Court of Appeals of Indiana
Oct 5, 2022
No. 21A-CR-2072 (Ind. App. Oct. 5, 2022)

Opinion

21A-CR-2072

10-05-2022

Jared M. Sanner, Appellant-Defendant, v. State of Indiana, Appellee-Plaintiff.

Attorney for Appellant Marietto V. Massillamany Massillamany Jeter & Carson, LLP Fishers, Indiana Attorneys for Appellee Theodore E. Rokita Attorney General of Indiana Nicole Wiggins Deputy Attorney General Alexa Rojas Certified Legal Intern Indianapolis, Indiana


Pursuant to Ind. Appellate Rule 65(D), this Memorandum Decision shall not be regarded as precedent or cited before any court except for the purpose of establishing the defense of res judicata, collateral estoppel, or the law of the case.
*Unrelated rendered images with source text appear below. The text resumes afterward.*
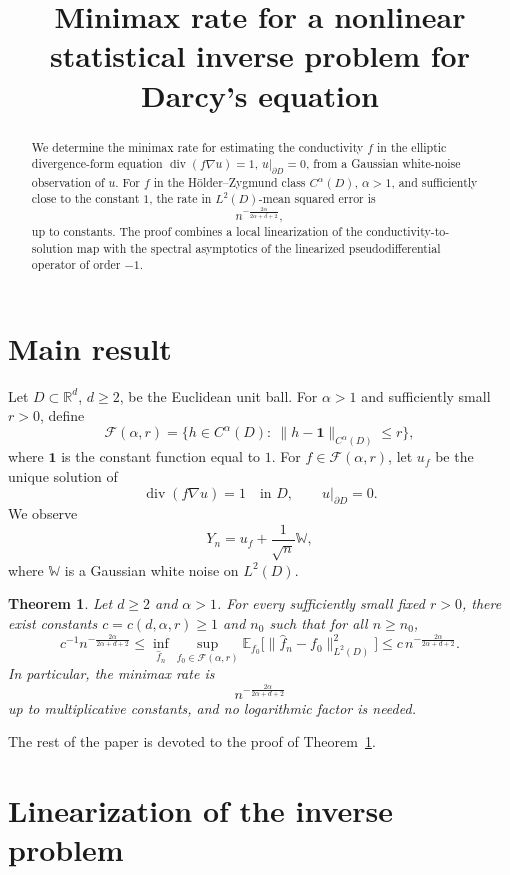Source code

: \documentclass[11pt]{article}
\title{Minimax rate for a nonlinear statistical inverse problem for Darcy's equation}
\author{}
\date{}
\newcommand{\R}{\mathbb{R}}
\newcommand{\E}{\mathbb{E}}
\newcommand{\one}{\mathbf{1}}
\newtheorem{theorem}{Theorem}
\theoremstyle{remark}
\begin{document}
\maketitle

\begin{abstract}
We determine the minimax rate for estimating the conductivity \(f\) in the elliptic divergence-form equation
\(\operatorname{div}(f\nabla u)=1\), \(u|_{\partial D}=0\), from a Gaussian white-noise observation of \(u\). 
For \(f\) in the Hölder--Zygmund class \(C^\alpha(D)\), \(\alpha>1\), and sufficiently close to the constant \(1\), the rate in \(L^2(D)\)-mean squared error is
\[
n^{-\frac{2\alpha}{2\alpha+d+2}},
\]
up to constants. The proof combines a local linearization of the conductivity-to-solution map with the spectral asymptotics of the linearized pseudodifferential operator of order \(-1\).
\end{abstract}

\section{Main result}

Let \(D\subset\R^d\), \(d\ge2\), be the Euclidean unit ball. For \(\alpha>1\) and sufficiently small \(r>0\), define
\[
\mathcal F(\alpha,r)=\{h\in C^\alpha(D):\ \|h-\one\|_{C^\alpha(D)}\le r\},
\]
where \(\one\) is the constant function equal to \(1\). For \(f\in\mathcal F(\alpha,r)\), let \(u_f\) be the unique solution of
\[
\operatorname{div}(f\nabla u)=1\quad\text{in }D,\qquad u|_{\partial D}=0.
\]
We observe
\[
Y_n=u_f+\frac1{\sqrt n}\mathbb W,
\]
where \(\mathbb W\) is a Gaussian white noise on \(L^2(D)\).

\begin{theorem}\label{thm:main}
Let \(d\ge2\) and \(\alpha>1\). For every sufficiently small fixed \(r>0\), there exist constants \(c=c(d,\alpha,r)\ge1\) and \(n_0\) such that for all \(n\ge n_0\),
\[
c^{-1}n^{-\frac{2\alpha}{2\alpha+d+2}}
\le
\inf_{\hat f_n}\sup_{f_0\in\mathcal F(\alpha,r)}
\E_{f_0}\bigl[\|\hat f_n-f_0\|_{L^2(D)}^2\bigr]
\le
c\,n^{-\frac{2\alpha}{2\alpha+d+2}}.
\]
In particular, the minimax rate is
\[
n^{-\frac{2\alpha}{2\alpha+d+2}}
\]
up to multiplicative constants, and no logarithmic factor is needed.
\end{theorem}

The rest of the paper is devoted to the proof of Theorem~\ref{thm:main}.

\section{Linearization of the inverse problem}
\end{document}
Appeal from the Madison Circuit Court Trial Court Cause No. 48C06-2002-F5-439 The Honorable Mark K. Dudley, Judge

Attorney for Appellant Marietto V. Massillamany Massillamany Jeter & Carson, LLP Fishers, Indiana

Attorneys for Appellee Theodore E. Rokita Attorney General of Indiana Nicole Wiggins Deputy Attorney General Alexa Rojas Certified Legal Intern Indianapolis, Indiana

MEMORANDUM DECISION

Tavitas, Judge.

Case Summary

[¶1] Jared Michael Sanner appeals his sentence of thirteen years, with ten years executed and three years suspended to probation. Sanner contends that the trial court abused its discretion when sentencing him and that his sentence of thirteen years, with ten years executed, is inappropriate. Finding the trial court did not abuse its discretion and that the sentence is not inappropriate, we affirm.

Issues

[¶2] Sanner presents two issues on appeal, which we restate as:

I. Whether the trial court abused its discretion when sentencing Sanner.
II. Whether Sanner's sentence is inappropriate in light of the nature of the offense and the character of the offender.

Facts

[¶3] Jared Sanner and K.M. had an "on again, off again" relationship that began in 2015. Tr. Vol. II p. 29. In February 2020, Sanner began staying at K.M.'s house, where she lived with her one-year old son ("Child"). On February 20, 2020, K.M. went to get dinner with her mother, and Sanner agreed to watch Child, who was nearing bedtime. While K.M. was at dinner, Sanner was apparently upset that he was required to watch Child and texted K.M. that he was about "to just have the cops come get [Child] [because] I'm done playing games." State's Ex. 53. K.M. left the dinner early to make sure Child was safe.

K.M. accused Sanner of domestic violence incidents in 2017 and 2019, but charges were either not sought or dropped.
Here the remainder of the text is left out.